Much Ado About Nothing
Ecologic progress loses out yet again in Champagne's latest. cahier des charges changes
Between the hurricanes and tornadoes, wildfires, floods and droughts, it seems climate change is remodeling the wine industry on many fronts. Several wine regions have implemented more ecological measures in the vineyard, winery and packaging, hoping this will keep more climate induced disasters at bay. Champagne has long had a conflicted relationship with climate change action. For the last four decades, the Quality and Sustainability department of the Comité Champagne (CIVC) has been trying to reduce the appellation’s carbon footprint, and they have made a lot of progress. Nevertheless, the reduction of chemical sprays – and especially herbicides - and unnecessary packaging, is something the Champenois struggle to let go of.
In the case of herbicides, there has been plenty of lip service about reductions; in 2018, both co-presidents of the CIVC – Maxime Toubart, who still today presides over the Syndicat Général des Vignerons (SGV), and Jean-Marie Barillère, the previous president of the Union des Maisons de Champagne (UMC) – even went as far as announcing, with a lot of bells and whistles, that the Champagne region would have eradicated all herbicides by 2025. However, one look at the orange scorched vineyard soils this spring, easily illustrates how far the actual herbicide practices in the region diverge from this lofty promise. Something also backed up by CIVC herbicide usage data; the herbicide IFT has been increasing year on year both in 2023 and 2024.
Nonetheless, this spring, when the Champagne vine-scape once again looked more like a nuclear wasteland than farmland, it seemed there might have been a breakthrough. The SGV voted a change to the cahier des charges (the appellation rule book) to ban all synthetic herbicides in between the vine rows – a change to be implemented by the 2025 season. On closer look, it is yet another smokescreen as very little will change; in fact things may further degenerate considering the exact wording of the ban: “The width of the strip that can use chemical herbicides is maximum 40 centimeters on either side of the vine row.”
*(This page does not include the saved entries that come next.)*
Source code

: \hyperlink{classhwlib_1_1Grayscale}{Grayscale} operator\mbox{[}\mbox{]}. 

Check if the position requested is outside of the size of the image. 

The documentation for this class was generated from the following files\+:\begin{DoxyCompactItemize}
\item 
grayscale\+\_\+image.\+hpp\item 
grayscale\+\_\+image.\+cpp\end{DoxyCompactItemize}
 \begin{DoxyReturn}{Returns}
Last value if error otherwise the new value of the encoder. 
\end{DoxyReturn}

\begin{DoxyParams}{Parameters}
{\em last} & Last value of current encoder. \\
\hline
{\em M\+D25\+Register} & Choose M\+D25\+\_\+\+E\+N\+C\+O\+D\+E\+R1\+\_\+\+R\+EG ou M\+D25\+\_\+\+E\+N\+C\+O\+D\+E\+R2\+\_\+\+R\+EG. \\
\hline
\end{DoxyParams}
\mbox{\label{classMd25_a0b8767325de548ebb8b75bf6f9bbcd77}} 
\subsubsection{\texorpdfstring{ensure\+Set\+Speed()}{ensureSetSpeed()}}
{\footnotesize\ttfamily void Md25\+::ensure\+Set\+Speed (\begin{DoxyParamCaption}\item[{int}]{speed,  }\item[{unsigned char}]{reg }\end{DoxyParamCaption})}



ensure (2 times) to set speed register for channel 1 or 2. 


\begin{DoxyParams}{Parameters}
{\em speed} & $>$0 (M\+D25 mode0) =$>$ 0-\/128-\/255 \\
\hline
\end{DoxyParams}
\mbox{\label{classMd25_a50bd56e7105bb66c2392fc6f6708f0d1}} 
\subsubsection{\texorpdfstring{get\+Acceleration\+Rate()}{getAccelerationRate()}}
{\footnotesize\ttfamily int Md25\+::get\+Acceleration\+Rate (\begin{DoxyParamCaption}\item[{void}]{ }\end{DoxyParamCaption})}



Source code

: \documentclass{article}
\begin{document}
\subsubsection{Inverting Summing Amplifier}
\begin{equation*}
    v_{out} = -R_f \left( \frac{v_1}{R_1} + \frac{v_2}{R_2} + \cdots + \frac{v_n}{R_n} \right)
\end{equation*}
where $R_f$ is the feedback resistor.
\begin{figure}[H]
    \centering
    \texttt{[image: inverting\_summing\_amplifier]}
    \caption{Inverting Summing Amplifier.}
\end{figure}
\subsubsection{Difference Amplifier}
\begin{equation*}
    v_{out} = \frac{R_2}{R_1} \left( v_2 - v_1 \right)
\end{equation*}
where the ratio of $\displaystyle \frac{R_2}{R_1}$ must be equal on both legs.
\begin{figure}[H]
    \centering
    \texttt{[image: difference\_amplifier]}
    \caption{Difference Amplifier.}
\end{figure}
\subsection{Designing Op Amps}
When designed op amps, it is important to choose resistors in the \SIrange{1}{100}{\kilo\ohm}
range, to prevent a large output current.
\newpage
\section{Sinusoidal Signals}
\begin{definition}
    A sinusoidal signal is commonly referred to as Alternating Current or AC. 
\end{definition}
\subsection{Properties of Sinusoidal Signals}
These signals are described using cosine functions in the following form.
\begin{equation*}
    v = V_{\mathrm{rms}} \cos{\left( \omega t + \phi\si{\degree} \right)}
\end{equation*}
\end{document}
Knowing that the majority of the region’s vineyards are planted at 1 meter to 1.2 meters between the rows (the CIVC reference in the Vignes Semi Large (VSL) study was 1.1 meter) – this merely means that herbicides will be banned in one fifth to one third of the vineyard – which is a far cry from a total ban. Moreover, this also continues to stretch the nationally set glyphosate restrictions – which originally stated the herbicide could not be applied on more than one fifth of the vineyard. While this statement was eventually dropped from the restriction, the actual quantities of glyphosate allowed (450g/ha/year) remain one fifth of the producer recommended glyphosate dose per hectare (2.25 kg/ha/year).